S = sum(cos((n+1)*x)/n/(n+1)) where n = 1 to infinity.
Thanks,
- VL.
Hello Folks,
I am trying to find out if there is a closed form solution to the following infinite summation. Could anyone give me a few pointers about how to proceed?

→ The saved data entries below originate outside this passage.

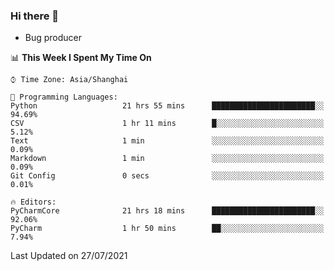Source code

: ### Hi there 👋
* Bug producer
<!--START_SECTION:waka-->
📊 **This Week I Spent My Time On** 

```text
⌚︎ Time Zone: Asia/Shanghai

💬 Programming Languages: 
Python                   21 hrs 55 mins      ███████████████████████░░   94.69% 
CSV                      1 hr 11 mins        █░░░░░░░░░░░░░░░░░░░░░░░░   5.12% 
Text                     1 min               ░░░░░░░░░░░░░░░░░░░░░░░░░   0.09% 
Markdown                 1 min               ░░░░░░░░░░░░░░░░░░░░░░░░░   0.09% 
Git Config               0 secs              ░░░░░░░░░░░░░░░░░░░░░░░░░   0.01%

🔥 Editors: 
PyCharmCore              21 hrs 18 mins      ███████████████████████░░   92.06% 
PyCharm                  1 hr 50 mins        ██░░░░░░░░░░░░░░░░░░░░░░░   7.94%

```


 Last Updated on 27/07/2021
<!--END_SECTION:waka-->
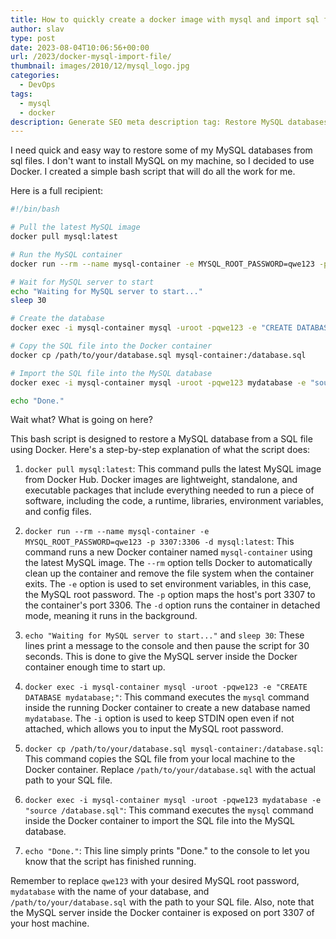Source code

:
 ```yaml
---
title: How to quickly create a docker image with mysql and import sql file
author: slav
type: post
date: 2023-08-04T10:06:56+00:00
url: /2023/docker-mysql-import-file/
thumbnail: images/2010/12/mysql_logo.jpg
categories:
  - DevOps
tags:
  - mysql
  - docker
description: Generate SEO meta description tag: Restore MySQL databases easily and quickly without installing MySQL on your computer using a simple Bash script with Docker. Our script pulls the latest MySQL image, creates a new container, sets up the database, imports the SQL file, and cleans up after itself. Try it out today!
---
```


I need quick and easy way to restore some of my MySQL databases from sql files. I don't want to install MySQL on my machine, so I decided to use Docker. I created a simple bash script that will do all the work for me.


<!--more-->

Here is a full recipient:

```bash
#!/bin/bash

# Pull the latest MySQL image
docker pull mysql:latest

# Run the MySQL container
docker run --rm --name mysql-container -e MYSQL_ROOT_PASSWORD=qwe123 -p 3307:3306 -d mysql:latest

# Wait for MySQL server to start
echo "Waiting for MySQL server to start..."
sleep 30

# Create the database
docker exec -i mysql-container mysql -uroot -pqwe123 -e "CREATE DATABASE mydatabase;"

# Copy the SQL file into the Docker container
docker cp /path/to/your/database.sql mysql-container:/database.sql

# Import the SQL file into the MySQL database
docker exec -i mysql-container mysql -uroot -pqwe123 mydatabase -e "source /database.sql"

echo "Done."
```

Wait what? What is going on here?

This bash script is designed to restore a MySQL database from a SQL file using Docker. Here's a step-by-step explanation of what the script does:

1. `docker pull mysql:latest`: This command pulls the latest MySQL image from Docker Hub. Docker images are lightweight, standalone, and executable packages that include everything needed to run a piece of software, including the code, a runtime, libraries, environment variables, and config files.

2. `docker run --rm --name mysql-container -e MYSQL_ROOT_PASSWORD=qwe123 -p 3307:3306 -d mysql:latest`: This command runs a new Docker container named `mysql-container` using the latest MySQL image. The `--rm` option tells Docker to automatically clean up the container and remove the file system when the container exits. The `-e` option is used to set environment variables, in this case, the MySQL root password. The `-p` option maps the host's port 3307 to the container's port 3306. The `-d` option runs the container in detached mode, meaning it runs in the background.

3. `echo "Waiting for MySQL server to start..."` and `sleep 30`: These lines print a message to the console and then pause the script for 30 seconds. This is done to give the MySQL server inside the Docker container enough time to start up.

4. `docker exec -i mysql-container mysql -uroot -pqwe123 -e "CREATE DATABASE mydatabase;"`: This command executes the `mysql` command inside the running Docker container to create a new database named `mydatabase`. The `-i` option is used to keep STDIN open even if not attached, which allows you to input the MySQL root password.

5. `docker cp /path/to/your/database.sql mysql-container:/database.sql`: This command copies the SQL file from your local machine to the Docker container. Replace `/path/to/your/database.sql` with the actual path to your SQL file.

6. `docker exec -i mysql-container mysql -uroot -pqwe123 mydatabase -e "source /database.sql"`: This command executes the `mysql` command inside the Docker container to import the SQL file into the MySQL database.

7. `echo "Done."`: This line simply prints "Done." to the console to let you know that the script has finished running.

Remember to replace `qwe123` with your desired MySQL root password, `mydatabase` with the name of your database, and `/path/to/your/database.sql` with the path to your SQL file. Also, note that the MySQL server inside the Docker container is exposed on port 3307 of your host machine.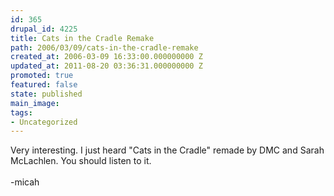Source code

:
 ```yaml
---
id: 365
drupal_id: 4225
title: Cats in the Cradle Remake
path: 2006/03/09/cats-in-the-cradle-remake
created_at: 2006-03-09 16:33:00.000000000 Z
updated_at: 2011-08-20 03:36:31.000000000 Z
promoted: true
featured: false
state: published
main_image: 
tags:
- Uncategorized
---
```

Very interesting. I just heard "Cats in the Cradle" remade by DMC and Sarah McLachlen. You should listen to it.<br /><br />-micah
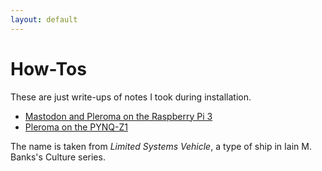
```yaml
---
layout: default
---
```


# How-Tos

These are just write-ups of notes I took during installation.

* [Mastodon and Pleroma on the Raspberry Pi 3](https://github.com/wimvanderbauwhede/limited-systems/wiki/Mastodon-and-Pleroma-on-the-Raspberry-Pi-3)
* [Pleroma on the PYNQ-Z1](https://github.com/wimvanderbauwhede/limited-systems/wiki/Pleroma-on-the-PYNQ-Z1)


The name is taken from _Limited Systems Vehicle_, a type of ship in Iain M. Banks's Culture series.
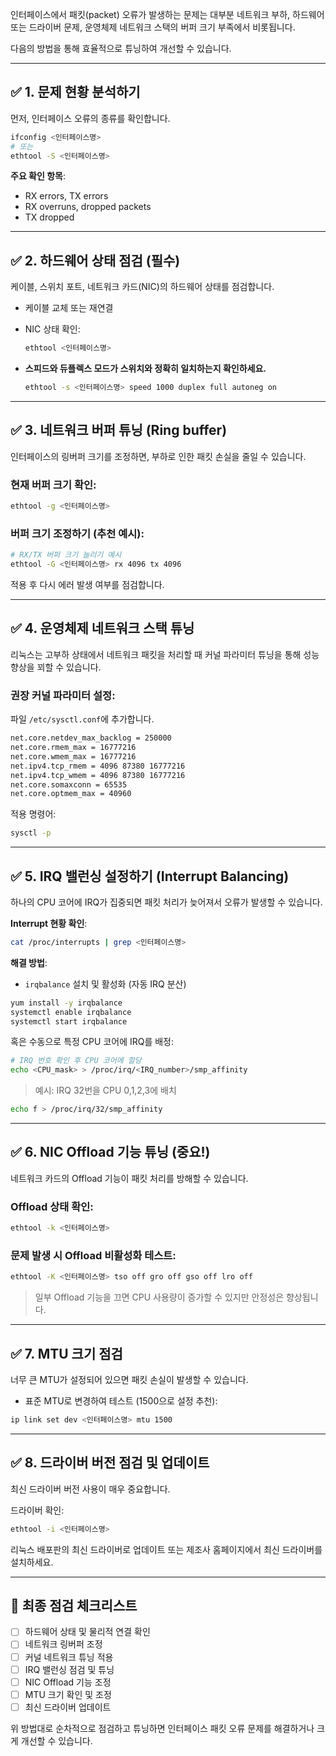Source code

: 인터페이스에서 패킷(packet) 오류가 발생하는 문제는 대부분 네트워크 부하, 하드웨어 또는 드라이버 문제, 운영체제 네트워크 스택의 버퍼 크기 부족에서 비롯됩니다.

다음의 방법을 통해 효율적으로 튜닝하여 개선할 수 있습니다.

---

## ✅ 1. 문제 현황 분석하기

먼저, 인터페이스 오류의 종류를 확인합니다.

```bash
ifconfig <인터페이스명>
# 또는
ethtool -S <인터페이스명>
```

**주요 확인 항목**:

- RX errors, TX errors
- RX overruns, dropped packets
- TX dropped

---

## ✅ 2. 하드웨어 상태 점검 (필수)

케이블, 스위치 포트, 네트워크 카드(NIC)의 하드웨어 상태를 점검합니다.

- 케이블 교체 또는 재연결
- NIC 상태 확인:  
  ```bash
  ethtool <인터페이스명>
  ```

- **스피드와 듀플렉스 모드가 스위치와 정확히 일치하는지 확인하세요.**  
  ```bash
  ethtool -s <인터페이스명> speed 1000 duplex full autoneg on
  ```

---

## ✅ 3. 네트워크 버퍼 튜닝 (Ring buffer)

인터페이스의 링버퍼 크기를 조정하면, 부하로 인한 패킷 손실을 줄일 수 있습니다.

### 현재 버퍼 크기 확인:

```bash
ethtool -g <인터페이스명>
```

### 버퍼 크기 조정하기 (추천 예시):

```bash
# RX/TX 버퍼 크기 늘리기 예시
ethtool -G <인터페이스명> rx 4096 tx 4096
```

적용 후 다시 에러 발생 여부를 점검합니다.

---

## ✅ 4. 운영체제 네트워크 스택 튜닝

리눅스는 고부하 상태에서 네트워크 패킷을 처리할 때 커널 파라미터 튜닝을 통해 성능 향상을 꾀할 수 있습니다.

### 권장 커널 파라미터 설정:

파일 `/etc/sysctl.conf`에 추가합니다.

```bash
net.core.netdev_max_backlog = 250000
net.core.rmem_max = 16777216
net.core.wmem_max = 16777216
net.ipv4.tcp_rmem = 4096 87380 16777216
net.ipv4.tcp_wmem = 4096 87380 16777216
net.core.somaxconn = 65535
net.core.optmem_max = 40960
```

적용 명령어:

```bash
sysctl -p
```

---

## ✅ 5. IRQ 밸런싱 설정하기 (Interrupt Balancing)

하나의 CPU 코어에 IRQ가 집중되면 패킷 처리가 늦어져서 오류가 발생할 수 있습니다.

**Interrupt 현황 확인**:

```bash
cat /proc/interrupts | grep <인터페이스명>
```

**해결 방법**:

- `irqbalance` 설치 및 활성화 (자동 IRQ 분산)

```bash
yum install -y irqbalance
systemctl enable irqbalance
systemctl start irqbalance
```

혹은 수동으로 특정 CPU 코어에 IRQ를 배정:

```bash
# IRQ 번호 확인 후 CPU 코어에 할당
echo <CPU_mask> > /proc/irq/<IRQ_number>/smp_affinity
```

> 예시: IRQ 32번을 CPU 0,1,2,3에 배치  
```bash
echo f > /proc/irq/32/smp_affinity
```

---

## ✅ 6. NIC Offload 기능 튜닝 (중요!)

네트워크 카드의 Offload 기능이 패킷 처리를 방해할 수 있습니다.

### Offload 상태 확인:

```bash
ethtool -k <인터페이스명>
```

### 문제 발생 시 Offload 비활성화 테스트:

```bash
ethtool -K <인터페이스명> tso off gro off gso off lro off
```

> 일부 Offload 기능을 끄면 CPU 사용량이 증가할 수 있지만 안정성은 향상됩니다.

---

## ✅ 7. MTU 크기 점검

너무 큰 MTU가 설정되어 있으면 패킷 손실이 발생할 수 있습니다.

- 표준 MTU로 변경하여 테스트 (1500으로 설정 추천):

```bash
ip link set dev <인터페이스명> mtu 1500
```

---

## ✅ 8. 드라이버 버전 점검 및 업데이트

최신 드라이버 버전 사용이 매우 중요합니다.

드라이버 확인:

```bash
ethtool -i <인터페이스명>
```

리눅스 배포판의 최신 드라이버로 업데이트 또는 제조사 홈페이지에서 최신 드라이버를 설치하세요.

---

## 🎯 최종 점검 체크리스트

- [ ] 하드웨어 상태 및 물리적 연결 확인
- [ ] 네트워크 링버퍼 조정
- [ ] 커널 네트워크 튜닝 적용
- [ ] IRQ 밸런싱 점검 및 튜닝
- [ ] NIC Offload 기능 조정
- [ ] MTU 크기 확인 및 조정
- [ ] 최신 드라이버 업데이트

위 방법대로 순차적으로 점검하고 튜닝하면 인터페이스 패킷 오류 문제를 해결하거나 크게 개선할 수 있습니다.
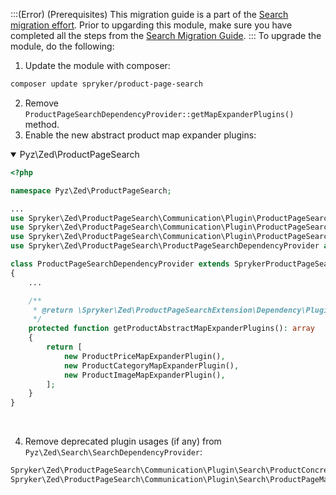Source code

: :::(Error) (Prerequisites)
This migration guide is a part of the [Search migration effort](https://documentation.spryker.com/v4/docs/search-migration-concept). Prior to upgarding this module, make sure you have completed all the steps from the [Search Migration Guide](https://documentation.spryker.com/v4/docs/migration-guide-search). 
:::
To upgrade the module, do the following:
1. Update the module with composer:
```Bash
composer update spryker/product-page-search
```
2. Remove `ProductPageSearchDependencyProvider::getMapExpanderPlugins()` method.
3. Enable the new abstract product map expander plugins:
<details open>
<summary>Pyz\Zed\ProductPageSearch</summary>
   
```PHP
<?php

namespace Pyz\Zed\ProductPageSearch;

...
use Spryker\Zed\ProductPageSearch\Communication\Plugin\ProductPageSearch\Elasticsearch\ProductCategoryMapExpanderPlugin;
use Spryker\Zed\ProductPageSearch\Communication\Plugin\ProductPageSearch\Elasticsearch\ProductImageMapExpanderPlugin;
use Spryker\Zed\ProductPageSearch\Communication\Plugin\ProductPageSearch\Elasticsearch\ProductPriceMapExpanderPlugin;
use Spryker\Zed\ProductPageSearch\ProductPageSearchDependencyProvider as SprykerProductPageSearchDependencyProvider;

class ProductPageSearchDependencyProvider extends SprykerProductPageSearchDependencyProvider
{
    ...

    /**
     * @return \Spryker\Zed\ProductPageSearchExtension\Dependency\Plugin\ProductAbstractMapExpanderPluginInterface[]
     */
    protected function getProductAbstractMapExpanderPlugins(): array
    {
        return [
            new ProductPriceMapExpanderPlugin(),
            new ProductCategoryMapExpanderPlugin(),
            new ProductImageMapExpanderPlugin(),
        ];
    }
}
```
 <br>
</details>

4. Remove deprecated plugin usages (if any) from `Pyz\Zed\Search\SearchDependencyProvider`:
```PHP
Spryker\Zed\ProductPageSearch\Communication\Plugin\Search\ProductConcretePageMapPlugin
Spryker\Zed\ProductPageSearch\Communication\Plugin\Search\ProductPageMapPlugin
```


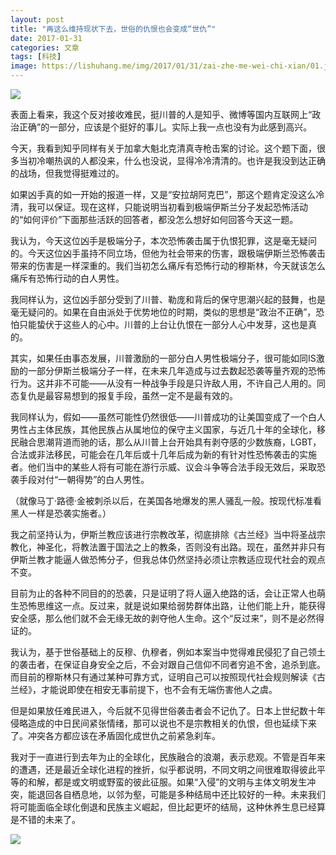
 ```yaml
---
layout: post
title: "再这么维持现状下去，世俗的仇恨也会变成“世仇”"
date: 2017-01-31
categories: 文章
tags: [科技]
image: https://lishuhang.me/img/2017/01/31/zai-zhe-me-wei-chi-xian/01.jpg
---
```


![](http://mmbiz.qpic.cn/mmbiz_png/AdRKyBVLoHJzaYySGU78z08ic8JFqmxRucMVmNyEicve24DV7r6e5uN6HAlOnsMEo697RN8wv5QmUS4loszb235Q/0?wx_fmt=png)

表面上看来，我这个反对接收难民，挺川普的人是知乎、微博等国内互联网上“政治正确”的一部分，应该是个挺好的事儿。实际上我一点也没有为此感到高兴。

今天，我看到知乎同样有关于加拿大魁北克清真寺枪击案的讨论。这个题下面，很多当初冷嘲热讽的人都没来，什么也没说，显得冷冷清清的。也许是我没到达正确的战场，但我觉得挺难过的。

如果凶手真的如一开始的报道一样，又是“安拉胡阿克巴”，那这个题肯定没这么冷清，我可以保证。现在这样，只能说明当初看到极端伊斯兰分子发起恐怖活动的“如何评价”下面那些活跃的回答者，都没怎么想好如何回答今天这一题。

我认为，今天这位凶手是极端分子，本次恐怖袭击属于仇恨犯罪，这是毫无疑问的。今天这位凶手虽持不同立场，但他为社会带来的伤害，跟极端伊斯兰恐怖袭击带来的伤害是一样深重的。我们当初怎么痛斥有恐怖行动的穆斯林，今天就该怎么痛斥有恐怖行动的白人男性。

我同样认为，这位凶手部分受到了川普、勒庞和背后的保守思潮兴起的鼓舞，也是毫无疑问的。如果在自由派处于优势地位的时期，类似的思想是“政治不正确”，恐怕只能蛰伏于这些人的心中。川普的上台让仇恨在一部分人心中发芽，这也是真的。

其实，如果任由事态发展，川普激励的一部分白人男性极端分子，很可能如同IS激励的一部分伊斯兰极端分子一样，在未来几年造成与过去数起恐袭等量齐观的恐怖行为。这并非不可能——从没有一种战争手段是只许敌人用，不许自己人用的。同态复仇是最容易想到的报复手段，虽然一定不是最有效的。

我同样认为，假如——虽然可能性仍然很低——川普成功的让美国变成了一个白人男性占主体民族，其他民族占从属地位的保守主义国家，与近几十年的全球化，移民融合思潮背道而驰的话，那么从川普上台开始具有剥夺感的少数族裔，LGBT，合法或非法移民，可能会在几年后或十几年后成为新的有针对性恐怖袭击的实施者。他们当中的某些人将有可能在游行示威、议会斗争等合法手段无效后，采取恐袭手段对付“一朝得势”的白人男性。

（就像马丁·路德·金被刺杀以后，在美国各地爆发的黑人骚乱一般。按现代标准看黑人一样是恐袭实施者。）

我之前坚持认为，伊斯兰教应该进行宗教改革，彻底排除《古兰经》当中将圣战宗教化，神圣化，将教法置于国法之上的教条，否则没有出路。现在，虽然并非只有伊斯兰教才能逼人做恐怖分子，但我总体仍然坚持必须让宗教适应现代社会的观点不变。

目前为止的各种不同目的的恐袭，只是证明了将人逼入绝路的话，会让正常人也萌生恐怖思维这一点。反过来，就是说如果给弱势群体出路，让他们能上升，能获得安全感，那么他们就不会无缘无故的剥夺他人生命。这个“反过来”，则不是必然得证的。

我认为，基于世俗基础上的反穆、仇穆者，例如本案当中觉得难民侵犯了自己领土的袭击者，在保证自身安全之后，不会对跟自己信仰不同者穷追不舍，追杀到底。而目前的穆斯林只有通过某种可靠方式，证明自己可以按照现代社会规则解读《古兰经》，才能说即使在相安无事前提下，也不会有无端伤害他人之虞。

但是如果放任难民进入，今后就不见得世俗袭击者会不记仇了。日本上世纪数十年侵略造成的中日民间紧张情绪，那可以说也不是宗教相关的仇恨，但也延续下来了。冲突各方都应该在矛盾固化成世仇之前紧急刹车。

我对于一直进行到去年为止的全球化，民族融合的浪潮，表示悲观。不管是百年来的遭遇，还是最近全球化进程的挫折，似乎都说明，不同文明之间很难取得彼此平等的和解，都是或文明或野蛮的彼此征服。如果“入侵”的文明与主体文明发生冲突，能退回各自栖息地，以邻为壑，可能是多种结局中还比较好的一种。未来我们将可能面临全球化倒退和民族主义崛起，但比起更坏的结局，这种休养生息已经算是不错的未来了。

![](https://lishuhang.me/img/2017/01/31/zai-zhe-me-wei-chi-xian/01.jpg)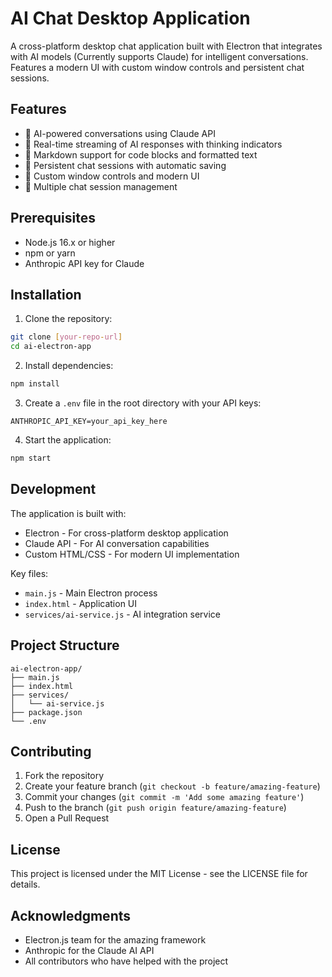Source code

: # AI Chat Desktop Application

A cross-platform desktop chat application built with Electron that integrates with AI models (Currently supports Claude) for intelligent conversations. Features a modern UI with custom window controls and persistent chat sessions.

## Features

- 🤖 AI-powered conversations using Claude API
- 💭 Real-time streaming of AI responses with thinking indicators
- 📝 Markdown support for code blocks and formatted text
- 💾 Persistent chat sessions with automatic saving
- 🎨 Custom window controls and modern UI
- 📑 Multiple chat session management

## Prerequisites

- Node.js 16.x or higher
- npm or yarn
- Anthropic API key for Claude

## Installation

1. Clone the repository:
```bash
git clone [your-repo-url]
cd ai-electron-app
```

2. Install dependencies:
```bash
npm install
```

3. Create a `.env` file in the root directory with your API keys:
```
ANTHROPIC_API_KEY=your_api_key_here
```

4. Start the application:
```bash
npm start
```

## Development

The application is built with:
- Electron - For cross-platform desktop application
- Claude API - For AI conversation capabilities
- Custom HTML/CSS - For modern UI implementation

Key files:
- `main.js` - Main Electron process
- `index.html` - Application UI
- `services/ai-service.js` - AI integration service

## Project Structure

```
ai-electron-app/
├── main.js
├── index.html
├── services/
│   └── ai-service.js
├── package.json
└── .env
```

## Contributing

1. Fork the repository
2. Create your feature branch (`git checkout -b feature/amazing-feature`)
3. Commit your changes (`git commit -m 'Add some amazing feature'`)
4. Push to the branch (`git push origin feature/amazing-feature`)
5. Open a Pull Request

## License

This project is licensed under the MIT License - see the LICENSE file for details.

## Acknowledgments

- Electron.js team for the amazing framework
- Anthropic for the Claude AI API
- All contributors who have helped with the project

S = sum(cos((n+1)*x)/n/(n+1)) where n = 1 to infinity.
Thanks,
- VL.
Hi,
I've no clue whether my approach leads to a correct result, but I'd first try with some very dirty tricks (beware!!):
$\displaystyle f(x) = \sum_n \frac{\cos((n+1)x)}{n(n+1)} = \mathfrak{Re}\left{ \sum_n \frac{e^{j(n+1)x}}{n(n+1)} \right}$
Differentiate the complex series with respect to $\displaystyle x$ and you get
$\displaystyle \frac{\partial f}{\partial x} = j e^{jx} \sum_n \frac{(e^{jx})^n}{n}$
Now I'll just take the identity $\displaystyle \ln(1-x) = - \sum_n \frac{x^n}{n}$ valid for $\displaystyle -1 \leq x < 1$ and hope it converges for most complex numbers on the border of the closed disk $\displaystyle |x| \leq 1$ (needs checking!). I get
$\displaystyle \frac{\partial f}{\partial x} = - j e^{jx} \ln(1-e^{jx})$
Now what's the logarithm of a complex number? For a complex number $\displaystyle z = a+jb$, I have
$\displaystyle e^{\ln(a+jb)} = a+jb = \sqrt{a^2+b^2} e^{j \arctan(\tfrac{b}{a})} = e^{\ln(\sqrt{a^2+b^2}) + j \arctan(\tfrac{b}{a})}$
whence $\displaystyle \ln(a+jb) = \ln(\sqrt{a^2+b^2}) + j \arctan(\tfrac{b}{a})$. Hence
$\displaystyle \frac{\partial f}{\partial x} = - j e^{jx} \left[ \ln\left(\sqrt{(1-\cos(x))^2+\sin^2(x)}\right) + j \arctan\left(\frac{\sin(x)}{1-\cos(x)}\right) \right]$
$\displaystyle \frac{\partial f}{\partial x} = - j e^{jx} \left[ \ln\left(\sqrt{2(1-\cos(x))}\right) + j \arctan\left(\frac{\sin(x)}{1-\cos(x)}\right) \right]$
You can work out the rest. Take the real part, and try to find the antiderivative. Check by numerical simulation, before trying to rigorize all the above.
I'd also be interested in a rigorous (and maybe more elegant?) derivation. Thanks to anybody who can provide it!
Jens
Hi,
Ok, let me know.
I've just noticed that I defined my function $\displaystyle f$ as the real part of a complex series, but then I went on as if it were the complex series itself. Just a notational mistake!
I hope that didn't confuse anybody…